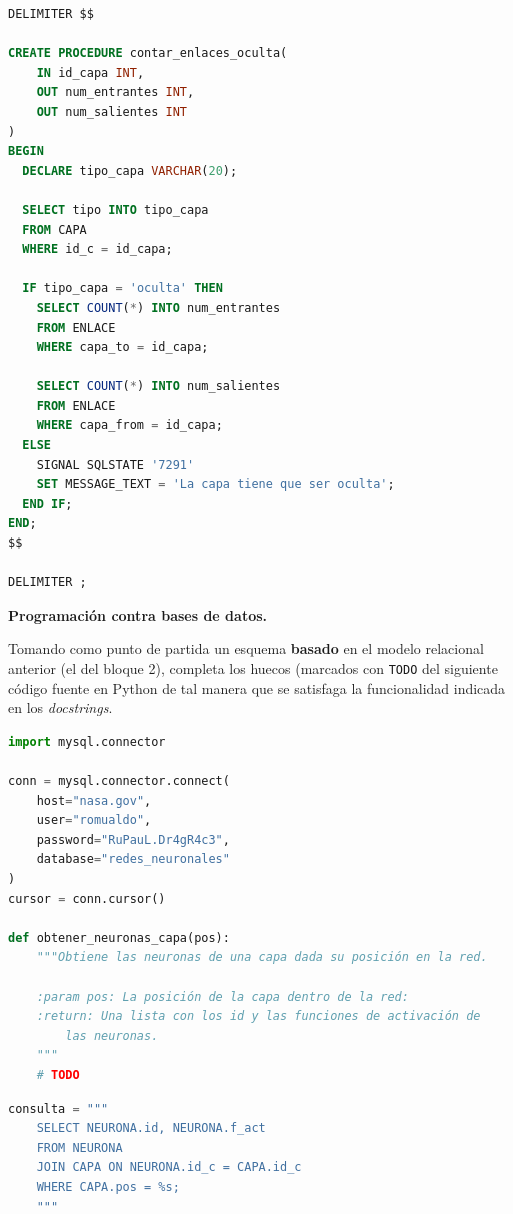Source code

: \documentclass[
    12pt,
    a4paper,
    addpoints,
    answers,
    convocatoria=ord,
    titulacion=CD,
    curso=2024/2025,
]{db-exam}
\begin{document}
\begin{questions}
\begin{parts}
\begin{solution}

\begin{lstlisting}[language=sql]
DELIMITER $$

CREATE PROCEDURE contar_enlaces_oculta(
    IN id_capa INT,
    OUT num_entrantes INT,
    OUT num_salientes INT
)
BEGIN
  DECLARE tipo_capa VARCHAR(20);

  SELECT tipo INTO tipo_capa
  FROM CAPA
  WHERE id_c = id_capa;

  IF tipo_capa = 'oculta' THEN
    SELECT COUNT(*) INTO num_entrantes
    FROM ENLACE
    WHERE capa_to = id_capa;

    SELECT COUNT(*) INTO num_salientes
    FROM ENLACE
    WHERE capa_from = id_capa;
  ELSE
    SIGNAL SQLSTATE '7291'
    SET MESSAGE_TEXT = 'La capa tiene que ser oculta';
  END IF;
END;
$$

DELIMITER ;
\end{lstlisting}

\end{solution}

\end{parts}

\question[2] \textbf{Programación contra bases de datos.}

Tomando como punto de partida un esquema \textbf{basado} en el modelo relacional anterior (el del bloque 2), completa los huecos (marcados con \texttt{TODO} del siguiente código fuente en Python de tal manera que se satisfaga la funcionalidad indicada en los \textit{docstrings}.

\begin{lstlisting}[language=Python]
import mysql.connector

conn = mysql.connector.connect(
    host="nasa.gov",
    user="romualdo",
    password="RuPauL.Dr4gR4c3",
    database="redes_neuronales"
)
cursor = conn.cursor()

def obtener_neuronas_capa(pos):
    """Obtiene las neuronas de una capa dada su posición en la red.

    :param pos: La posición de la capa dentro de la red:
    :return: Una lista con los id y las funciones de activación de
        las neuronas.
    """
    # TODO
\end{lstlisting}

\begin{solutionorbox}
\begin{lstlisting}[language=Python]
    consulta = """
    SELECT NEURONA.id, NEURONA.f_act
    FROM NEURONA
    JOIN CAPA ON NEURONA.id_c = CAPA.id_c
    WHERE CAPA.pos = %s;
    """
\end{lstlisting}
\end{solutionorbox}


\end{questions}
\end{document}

::::

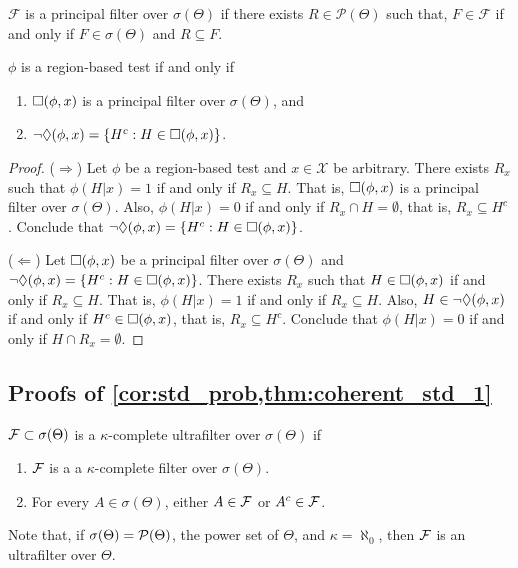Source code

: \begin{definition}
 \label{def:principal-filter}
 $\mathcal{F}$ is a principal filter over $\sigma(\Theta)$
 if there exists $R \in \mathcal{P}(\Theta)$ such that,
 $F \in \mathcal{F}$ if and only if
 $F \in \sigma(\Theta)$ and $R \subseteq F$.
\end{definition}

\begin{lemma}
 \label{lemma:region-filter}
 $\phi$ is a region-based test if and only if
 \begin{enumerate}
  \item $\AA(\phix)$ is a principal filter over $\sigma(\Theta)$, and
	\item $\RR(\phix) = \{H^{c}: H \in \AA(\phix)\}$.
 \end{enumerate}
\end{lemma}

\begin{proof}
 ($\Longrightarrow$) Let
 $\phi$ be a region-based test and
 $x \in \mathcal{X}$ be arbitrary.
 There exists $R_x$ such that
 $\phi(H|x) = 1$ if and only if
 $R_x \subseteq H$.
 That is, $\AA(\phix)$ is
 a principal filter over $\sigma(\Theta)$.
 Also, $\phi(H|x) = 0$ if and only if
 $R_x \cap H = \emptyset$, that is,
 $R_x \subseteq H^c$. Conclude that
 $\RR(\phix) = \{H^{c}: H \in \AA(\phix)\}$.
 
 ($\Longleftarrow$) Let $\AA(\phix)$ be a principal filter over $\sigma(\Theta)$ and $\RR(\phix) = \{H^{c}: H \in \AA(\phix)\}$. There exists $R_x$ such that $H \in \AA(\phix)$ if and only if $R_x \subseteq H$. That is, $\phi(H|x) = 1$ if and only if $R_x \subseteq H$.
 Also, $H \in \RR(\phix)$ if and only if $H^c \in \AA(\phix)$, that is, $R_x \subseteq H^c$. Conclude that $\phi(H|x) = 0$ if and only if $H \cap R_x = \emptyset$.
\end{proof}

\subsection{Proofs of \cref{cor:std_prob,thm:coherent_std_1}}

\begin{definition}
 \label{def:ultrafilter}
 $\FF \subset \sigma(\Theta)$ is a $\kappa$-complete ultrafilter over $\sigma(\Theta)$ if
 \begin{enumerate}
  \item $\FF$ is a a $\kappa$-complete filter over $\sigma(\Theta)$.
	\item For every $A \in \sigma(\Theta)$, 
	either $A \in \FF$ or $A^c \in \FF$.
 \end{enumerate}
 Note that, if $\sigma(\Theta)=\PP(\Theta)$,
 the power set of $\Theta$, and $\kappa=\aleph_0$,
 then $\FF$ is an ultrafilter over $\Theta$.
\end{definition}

::::

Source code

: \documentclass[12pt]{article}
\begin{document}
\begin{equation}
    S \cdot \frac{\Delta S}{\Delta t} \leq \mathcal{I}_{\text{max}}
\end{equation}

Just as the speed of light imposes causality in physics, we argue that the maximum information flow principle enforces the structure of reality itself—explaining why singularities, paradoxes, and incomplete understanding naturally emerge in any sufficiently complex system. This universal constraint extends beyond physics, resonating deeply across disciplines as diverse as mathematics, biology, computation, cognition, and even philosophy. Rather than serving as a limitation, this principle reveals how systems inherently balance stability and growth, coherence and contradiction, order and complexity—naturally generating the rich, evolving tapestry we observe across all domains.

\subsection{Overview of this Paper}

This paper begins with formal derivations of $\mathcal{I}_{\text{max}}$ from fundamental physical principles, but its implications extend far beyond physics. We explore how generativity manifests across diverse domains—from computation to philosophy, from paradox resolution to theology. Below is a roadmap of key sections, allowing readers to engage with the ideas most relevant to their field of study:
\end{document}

::::

- **Problem to work on**:
Show every line from the listing that contains "computation".

- **Task output**:
Just as the speed of light imposes causality in physics, we argue that the maximum information flow principle enforces the structure of reality itself—explaining why singularities, paradoxes, and incomplete understanding naturally emerge in any sufficiently complex system. This universal constraint extends beyond physics, resonating deeply across disciplines as diverse as mathematics, biology, computation, cognition, and even philosophy. Rather than serving as a limitation, this principle reveals how systems inherently balance stability and growth, coherence and contradiction, order and complexity—naturally generating the rich, evolving tapestry we observe across all domains.
This paper begins with formal derivations of $\mathcal{I}_{\text{max}}$ from fundamental physical principles, but its implications extend far beyond physics. We explore how generativity manifests across diverse domains—from computation to philosophy, from paradox resolution to theology. Below is a roadmap of key sections, allowing readers to engage with the ideas most relevant to their field of study:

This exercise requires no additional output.